Arrêt du 9 novembre 2015
 
Cour de droit pénal
 
Composition
M. et Mmes les Juges fédéraux Denys, Président, Jacquemoud-Rossari et Jametti.
Greffier : M. Thélin.
 
Participants à la procédure
X.________, représenté par Me Laurent Fischer, avocat,
recourant,
 
contre
 
Ministère public du canton de Vaud, avenue de Longemalle 1, 1020 Renens,
A.________,
intimés.
 
Objet
Infractions contre la vie et l'intégrité corporelle,
 
recours contre le jugement rendu le 1er octobre 2014 par la Cour d'appel pénale du Tribunal cantonal du canton de Vaud.
 
 
Faits :
 
A. 
Par jugement du 14 mai 2014, le Tribunal correctionnel de l'arrondissement de Lausanne a reconnu X.________ coupable de lésions corporelles simples, mise en danger de la vie d'autrui et séjour illégal; il l'a acquitté de la prévention de tentative de meurtre. Le tribunal l'a condamné à vingt-quatre mois de privation de liberté, sous déduction de la détention avant jugement. Cette peine est complémentaire à deux autres : trente jours de privation de liberté pour séjour illégal, infligée le 25 avril 2013 par le Tribunal de police de l'arrondissement de Lausanne, et onze mois pour lésions corporelles graves, lésions corporelles simples et séjour illégal, avec sursis durant trois ans, cumulée à une amende de 500 fr., infligée le 8 mai 2013 par le Tribunal de district de Landquart. Le Tribunal correctionnel a en outre ordonné un traitement institutionnel du prévenu en milieu fermé, sous le régime de l'art. 59 al. 3 CP. Le prévenu est débiteur d'une indemnité de réparation morale au montant de 10'000 fr., allouée à la victime et partie plaignante A.________.
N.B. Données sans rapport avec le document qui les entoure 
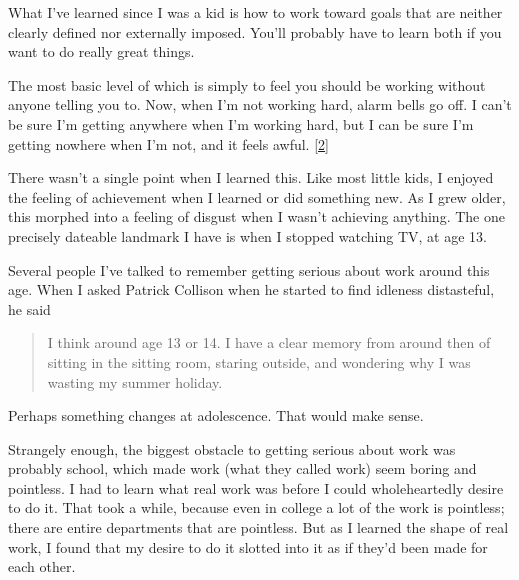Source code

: What I've learned since
                  I was a kid is how to work toward goals that are neither
                  clearly defined nor externally imposed. You'll probably have
                  to learn both if you want to do really great things.

The
                  most basic level of which is simply to feel you should be
                  working without anyone telling you to. Now, when I'm not
                  working hard, alarm bells go off. I can't be sure I'm getting
                  anywhere when I'm working hard, but I can be sure I'm getting
                  nowhere when I'm not, and it feels awful.
                  [\href{\#f2n}{2}]

There wasn't a single point when I learned this.
                  Like most little kids, I enjoyed the feeling of achievement
                  when I learned or did something new. As I grew older, this
                  morphed into a feeling of disgust when I wasn't achieving
                  anything. The one precisely dateable landmark I have is when I
                  stopped watching TV, at age 13.

Several people
                  I've talked to remember getting serious about work around this
                  age. When I asked Patrick Collison when he started to find
                  idleness distasteful, he said
                  \begin{quote}

                    I think around age 13 or 14. I have a clear memory from
                    around then of sitting in the sitting room, staring outside,
                    and wondering why I was wasting my summer holiday.
                  
\end{quote}

                  Perhaps something changes at adolescence. That would make
                  sense.

Strangely enough, the biggest obstacle to
                  getting serious about work was probably school, which made
                  work (what they called work) seem boring and pointless. I had
                  to learn what real work was before I could wholeheartedly
                  desire to do it. That took a while, because even in college a
                  lot of the work is pointless; there are entire departments
                  that are pointless. But as I learned the shape of real work, I
                  found that my desire to do it slotted into it as if they'd
                  been made for each other.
La Cour d'appel pénale du Tribunal cantonal a statué le 1er octobre 2014 sur l'appel du prévenu. Elle a rejeté l'appel et confirmé le jugement.
En substance, les faits les plus graves sont constatés comme suit: le 21 mars 2013, dans un lieu d'accueil social à Lausanne, A.________ a effleuré par inadvertance le prévenu. Celui-ci s'est fâché. Il est sorti et il a attendu près d'une heure que A.________ quitte lui aussi le local. Il l'a suivi et l'a agressé. Il l'a fait tomber à terre, s'est assis sur lui et lui a porté plusieurs coups de poing. Il lui a plusieurs fois soulevé le buste pour lui frapper la tête sur le sol. Il l'a mordu à la lèvre, lui a placé ses mains autour du cou et il a fait pression sur la trachée avec ses pouces. Alors que sa victime perdait connaissance, des tiers se sont approchés et il a pris la fuite.
Outre diverses plaies, hématomes et contusions, A.________ a subi un traumatisme cranio-cérébral avec perte de connaissance; il a été hospitalisé durant près de vingt-quatre heures.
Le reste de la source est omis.